Search the records for "caso" and copy each line that holds it.

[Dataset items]
□ □ □

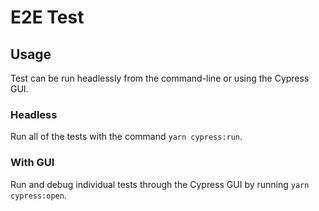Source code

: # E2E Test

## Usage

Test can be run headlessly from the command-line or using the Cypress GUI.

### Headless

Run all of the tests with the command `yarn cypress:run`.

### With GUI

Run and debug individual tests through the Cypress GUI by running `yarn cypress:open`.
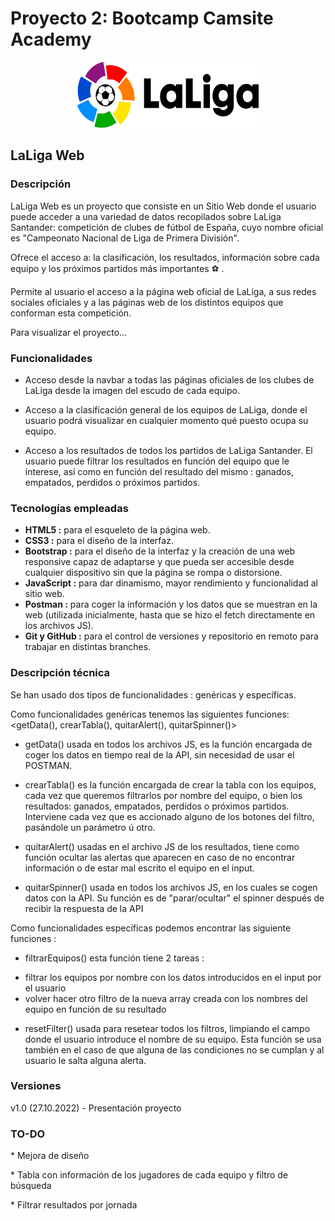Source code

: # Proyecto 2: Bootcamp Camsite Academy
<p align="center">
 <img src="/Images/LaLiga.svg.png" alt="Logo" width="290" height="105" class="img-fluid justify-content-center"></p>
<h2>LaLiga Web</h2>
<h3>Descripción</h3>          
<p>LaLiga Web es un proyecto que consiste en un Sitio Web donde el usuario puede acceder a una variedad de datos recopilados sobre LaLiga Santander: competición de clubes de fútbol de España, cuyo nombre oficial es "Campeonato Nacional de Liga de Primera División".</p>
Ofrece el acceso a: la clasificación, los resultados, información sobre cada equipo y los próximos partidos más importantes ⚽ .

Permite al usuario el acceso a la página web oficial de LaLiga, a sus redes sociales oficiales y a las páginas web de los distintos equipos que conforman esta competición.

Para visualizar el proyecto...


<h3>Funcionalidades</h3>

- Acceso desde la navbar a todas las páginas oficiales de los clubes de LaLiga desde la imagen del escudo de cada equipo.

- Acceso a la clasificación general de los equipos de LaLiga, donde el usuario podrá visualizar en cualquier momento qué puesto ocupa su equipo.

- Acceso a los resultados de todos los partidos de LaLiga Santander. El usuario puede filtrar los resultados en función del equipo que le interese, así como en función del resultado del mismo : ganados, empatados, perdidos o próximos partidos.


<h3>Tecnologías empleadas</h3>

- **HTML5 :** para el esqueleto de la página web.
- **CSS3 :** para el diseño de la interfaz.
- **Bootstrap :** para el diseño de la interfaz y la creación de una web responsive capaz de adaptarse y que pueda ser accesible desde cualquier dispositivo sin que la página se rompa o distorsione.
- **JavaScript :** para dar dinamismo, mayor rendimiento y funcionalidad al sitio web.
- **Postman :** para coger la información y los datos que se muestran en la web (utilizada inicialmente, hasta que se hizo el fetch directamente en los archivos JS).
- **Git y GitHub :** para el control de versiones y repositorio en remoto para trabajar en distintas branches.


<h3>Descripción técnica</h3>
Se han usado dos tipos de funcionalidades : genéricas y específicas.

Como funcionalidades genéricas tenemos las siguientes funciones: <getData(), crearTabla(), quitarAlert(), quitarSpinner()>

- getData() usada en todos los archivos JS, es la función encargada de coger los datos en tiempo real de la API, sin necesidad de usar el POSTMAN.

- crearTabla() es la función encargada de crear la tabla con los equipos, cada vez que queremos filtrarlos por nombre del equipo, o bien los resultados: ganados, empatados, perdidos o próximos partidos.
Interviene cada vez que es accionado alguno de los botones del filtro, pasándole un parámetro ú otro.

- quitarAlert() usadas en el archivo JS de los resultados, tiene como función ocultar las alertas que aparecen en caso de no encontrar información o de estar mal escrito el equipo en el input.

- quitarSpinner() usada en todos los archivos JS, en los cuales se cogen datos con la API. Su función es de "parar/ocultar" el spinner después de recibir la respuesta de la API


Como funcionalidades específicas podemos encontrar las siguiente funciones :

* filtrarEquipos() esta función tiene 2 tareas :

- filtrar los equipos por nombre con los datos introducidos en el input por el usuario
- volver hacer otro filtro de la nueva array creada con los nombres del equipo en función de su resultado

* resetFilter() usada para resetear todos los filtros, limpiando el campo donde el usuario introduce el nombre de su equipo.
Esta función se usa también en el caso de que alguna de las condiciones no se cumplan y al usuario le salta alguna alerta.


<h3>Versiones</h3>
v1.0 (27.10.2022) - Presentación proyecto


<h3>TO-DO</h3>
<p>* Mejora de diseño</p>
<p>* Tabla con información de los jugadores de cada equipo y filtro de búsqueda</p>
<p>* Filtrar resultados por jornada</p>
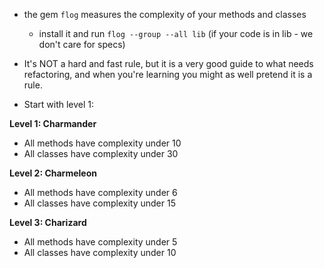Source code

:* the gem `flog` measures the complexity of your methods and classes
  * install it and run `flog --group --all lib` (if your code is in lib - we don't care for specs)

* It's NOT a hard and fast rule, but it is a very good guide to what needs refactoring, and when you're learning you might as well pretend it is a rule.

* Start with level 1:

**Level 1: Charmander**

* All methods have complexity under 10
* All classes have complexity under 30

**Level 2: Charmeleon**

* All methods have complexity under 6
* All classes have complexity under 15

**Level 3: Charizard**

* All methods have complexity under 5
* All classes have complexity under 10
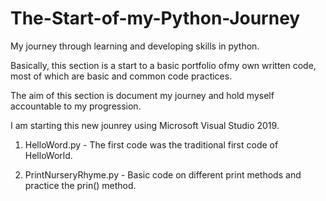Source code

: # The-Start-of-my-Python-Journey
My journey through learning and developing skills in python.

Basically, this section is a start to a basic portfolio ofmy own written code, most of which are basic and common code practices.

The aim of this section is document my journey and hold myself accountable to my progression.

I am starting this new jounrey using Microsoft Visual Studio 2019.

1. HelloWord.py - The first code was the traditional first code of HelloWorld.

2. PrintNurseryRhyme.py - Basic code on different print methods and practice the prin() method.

□ □ □

**REPLY TO THE TASK**
- quitarAlert() usadas en el archivo JS de los resultados, tiene como función ocultar las alertas que aparecen en caso de no encontrar información o de estar mal escrito el equipo en el input.
Esta función se usa también en el caso de que alguna de las condiciones no se cumplan y al usuario le salta alguna alerta.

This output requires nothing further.